Getting Started with SDC Edge and Control Hub

To get started with SDC Edge and Control Hub, you download and install SDC Edge on the edge device where you want to run edge pipelines.

The Control Hub Pipeline Designer includes several edge sample pipelines that make it easy to design an edge pipeline. Use one of the samples to create the edge pipeline, and then simply create the corresponding Data Collector receiving pipeline. Add the receiving pipeline to a job, and run the job on an execution Data Collector. Then add the edge pipeline to a job, and run the job on an SDC Edge. Use the default topology to monitor the progress of both jobs.

In these instructions, we'll assume that you already have some execution Data Collectors registered with Control Hub. If not, you must first register an execution Data Collector with Control Hub.

We'll use the Directory Spooler To HTTP sample pipeline as an example. This sample pipeline uses a Directory origin to read a local text file on the edge device and write the data in JSON format to an HTTP Client destination:

Step 1. Download and Install SDC Edge

Download and install the SDC Edge executable from Control Hub. Choose to enable Control Hub during the download to automatically register the SDC Edge with Control Hub.

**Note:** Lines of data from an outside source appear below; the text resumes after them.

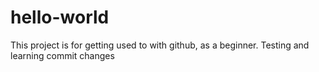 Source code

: # hello-world
This project is for getting used to with github, as a beginner.
Testing and learning commit changes
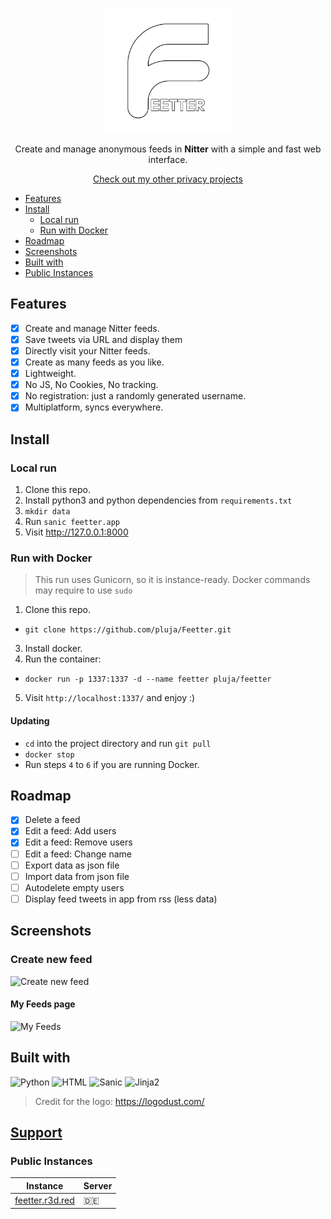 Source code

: <p align="center"><img width="200" src="misc/logo-with-text.png"></p>
<p align="center">Create and manage anonymous feeds in <b>Nitter</b> with a simple and fast web interface.</p>
<p align="center"><a href="https://github.com/pluja">Check out my other privacy projects</a></p>

- [Features](#features)
- [Install](#install)
  - [Local run](#local-run)
  - [Run with Docker](#run-with-docker)
- [Roadmap](#roadmap)
- [Screenshots](#screenshots)
- [Built with](#built-with)
- [Public Instances](#public-instances)

## Features
- [x] Create and manage Nitter feeds.
- [x] Save tweets via URL and display them
- [x] Directly visit your Nitter feeds.
- [x] Create as many feeds as you like.
- [x] Lightweight.
- [x] No JS, No Cookies, No tracking.
- [x] No registration: just a randomly generated username.
- [x] Multiplatform, syncs everywhere.

## Install

### Local run
1. Clone this repo.
2. Install python3 and python dependencies from `requirements.txt`
3. `mkdir data`
3. Run `sanic feetter.app`
4. Visit http://127.0.0.1:8000

### Run with Docker
> This run uses Gunicorn, so it is instance-ready.
> Docker commands may require to use `sudo`

1. Clone this repo.
  - `git clone https://github.com/pluja/Feetter.git`
3. Install docker.
4. Run the container:
  - `docker run -p 1337:1337 -d --name feetter pluja/feetter`
5. Visit `http://localhost:1337/` and enjoy :)

#### Updating
- `cd` into the project directory and run `git pull`
- `docker stop`
- Run steps `4` to `6` if you are running Docker.

## Roadmap

- [x] Delete a feed
- [x] Edit a feed: Add users
- [x] Edit a feed: Remove users
- [ ] Edit a feed: Change name
- [ ] Export data as json file
- [ ] Import data from json file
- [ ] Autodelete empty users
- [ ] Display feed tweets in app from rss (less data)

## Screenshots

### Create new feed
![Create new feed](https://i.imgur.com/aWziQfG.png)

#### My Feeds page
![My Feeds](https://i.imgur.com/MrzVpyt.png)


## Built with

![Python](https://img.shields.io/badge/Python-3776AB?style=for-the-badge&logo=python&logoColor=white)
![HTML](https://img.shields.io/badge/HTML-239120?style=for-the-badge&logo=html5&logoColor=white)
![Sanic](https://img.shields.io/badge/-SANIC-ff69b4?style=for-the-badge)
![Jinja2](https://img.shields.io/badge/-Jinja2-B41717?style=for-the-badge&logo=jinja)

> Credit for the logo: https://logodust.com/


## [Support](https://github.com/pluja/pluja/blob/main/SUPPORT.md)
### Public Instances
| Instance	| Server	|
|-	|-	|
| [feetter.r3d.red](feetter.r3d.red) 	| 🇩🇪 	|
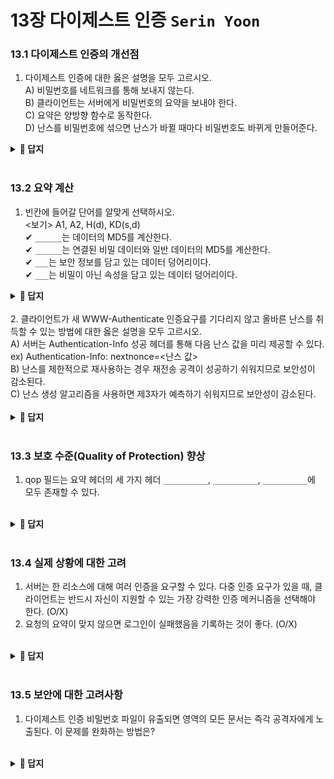 # 13장 다이제스트 인증 `Serin Yoon`
### 13.1 다이제스트 인증의 개선점
1. 다이제스트 인증에 대한 옳은 설명을 모두 고르시오.<br>
A) 비밀번호를 네트워크를 통해 보내지 않는다.<br>
B) 클라이언트는 서버에게 비밀번호의 요약을 보내야 한다.<br>
C) 요약은 양방향 함수로 동작한다.<br>
D) 난스를 비밀번호에 섞으면 난스가 바뀔 때마다 비밀번호도 바뀌게 만들어준다.<br>
<details>
<summary> <b> 📄 답지 </b>  </summary>
<div markdown="1">

1. A, B
C - 요약은 단방향 함수로 동작한다. (단방향 함수의 예: MD5) **p.334** <br>
D - 난스를 비밀번호에 섞으면 난스가 바뀔 때마다 요약도 바뀌게 만들어준다. 비밀번호 요약은 특정 난스 값에 대해서만 유효하기 때문에 난스가 변화하면 재전송 공격을 막을 수 있다. **p.335**
</div>
</details>
<br>

### 13.2 요약 계산
1. 빈칸에 들어갈 단어를 알맞게 선택하시오. <br>
<보기> A1, A2, H(d), KD(s,d) <br>
✔ `______`는 데이터의 MD5를 계산한다.<br>
✔ `______`는 연결된 비밀 데이터와 일반 데이터의 MD5를 계산한다.<br>
✔ `___`는 보안 정보를 담고 있는 데이터 덩어리이다.<br>
✔ `___`는 비밀이 아닌 속성을 담고 있는 데이터 덩어리이다.<br>
<details>
<summary> <b> 📄 답지 </b>  </summary>
<div markdown="1">

1. H(d), KD(s,d), A1, A2<br>
단방향 해시 함수 H(d)는 데이터의 MD5를 계산한다.<br>
요약 함수 KD(s,d)는 콜론으로 연결된 비밀 데이터와 일반 데이터의 MD5를 계산한다.<br>
비밀번호 등 보안 정보를 담고 있는 데이터 덩이를 A1이라 칭한다.<br>
요청 메시지의 비밀이 아닌 속성을 담고 있는 데이터 덩어리를 A2라 칭한다.<br>
**p.338**
</div>
</details>
<br>
2. 클라이언트가 새 WWW-Authenticate 인증요구를 기다리지 않고 올바른 난스를 취득할 수 있는 방법에 대한 옳은 설명을 모두 고르시오.<br>
A) 서버는 Authentication-Info 성공 헤더를 통해 다음 난스 값을 미리 제공할 수 있다. ex) Authentication-Info: nextnonce=<난스 값><br>
B) 난스를 제한적으로 재사용하는 경우 재전송 공격이 성공하기 쉬워지므로 보안성이 감소된다.<br>
C) 난스 생성 알고리즘을 사용하면 제3자가 예측하기 쉬워지므로 보안성이 감소된다.<br>
<br>
<details>
<summary> <b> 📄 답지 </b>  </summary>
<div markdown="1">

2. A, B<br>
C - 제3자가 쉽게 예측할 수 없는 공유된 비밀키에 기반하면서, 클라이언트와 서버가 순차적으로 같은 난스를 생성할 수 있도록 시간적으로 동기화된 난스 생성 알고리즘을 사용하는 것도 가능하다. **p.344**
</div>
</details>
<br>

### 13.3 보호 수준(Quality of Protection) 향상
1. qop 필드는 요약 헤더의 세 가지 헤더 `__________`, `__________`, `__________`에 모두 존재할 수 있다.
<br>
<details>
<summary> <b> 📄 답지 </b>  </summary>
<div markdown="1">

1. WWW-Authenticate, Authorization, Authentication-Info **p.346**
</div>
</details>
<br>

### 13.4 실제 상황에 대한 고려
1. 서버는 한 리소스에 대해 여러 인증을 요구할 수 있다. 다중 인증 요구가 있을 때, 클라이언트는 반드시 자신이 지원할 수 있는 가장 강력한 인증 메커니즘을 선택해야 한다. (O/X)
2. 요청의 요약이 맞지 않으면 로그인이 실패했음을 기록하는 것이 좋다. (O/X)
<br>
<details>
<summary> <b> 📄 답지 </b>  </summary>
<div markdown="1">

1. O **p.348**
2. O
반복된 실패는 공격자가 비밀번호 추측일 시도하고 있음을 의미한다. **p.348**
</div>
</details>
<br>

### 13.5 보안에 대한 고려사항
1. 다이제스트 인증 비밀번호 파일이 유출되면 영역의 모든 문서는 즉각 공격자에게 노출된다. 이 문제를 완화하는 방법은?
<br>
<details>
<summary> <b> 📄 답지 </b>  </summary>
<div markdown="1">

- 비밀번호 파일이 평문으로 된 비밀번호를 포함하고 있다고 생각하고 안전하게 보호한다.
- 비밀번호 파일이 유출되더라도 피해를 특정 영역으로 국소화한다. <br>
 **p.353**
</div>
</details>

  1. In the Navigation panel, click Execute > Edge Data Collectors.
  2. Click the Download icon: .
  3. In the Download SDC Edge Executable window, select the operating system and architecture of the edge device.
  4. Select Enable Control Hub so that the downloaded SDC Edge is automatically registered with Control Hub at start up.
  5. Optionally configure the following properties:
    Property Description
    Labels Labels to assign to this SDC Edge. Use labels to group Edge Data Collectors registered with Control Hub. To assign multiple labels, enter a comma-separated list of labels.

    Default is "all", which you can use to run a job on all registered instances of SDC Edge.

    For more information, see Labels Overview.

    Ping Frequency Frequency in milliseconds that SDC Edge notifies Control Hub that it is running.
    Status Events Interval Frequency in milliseconds that SDC Edge informs Control Hub of the status of all pipelines running on this SDC Edge.
  6. Click Download.
    Control Hub downloads a tarball or ZIP file to your machine.
  7. Move the downloaded file to the edge device.
  8. Extract the downloaded file.
    For example, use the following command on Linux to extract the tarball to the desired location on the edge device, typically /opt/local:
    tar xf streamsets-datacollector-edge-<version>-<os>-<architecture>.tgz

Step 2. Start SDC Edge

On the edge device, run the following command from the SDC Edge home directory:
bin/edge

The SDC Edge is automatically registered to work with Control Hub at start up.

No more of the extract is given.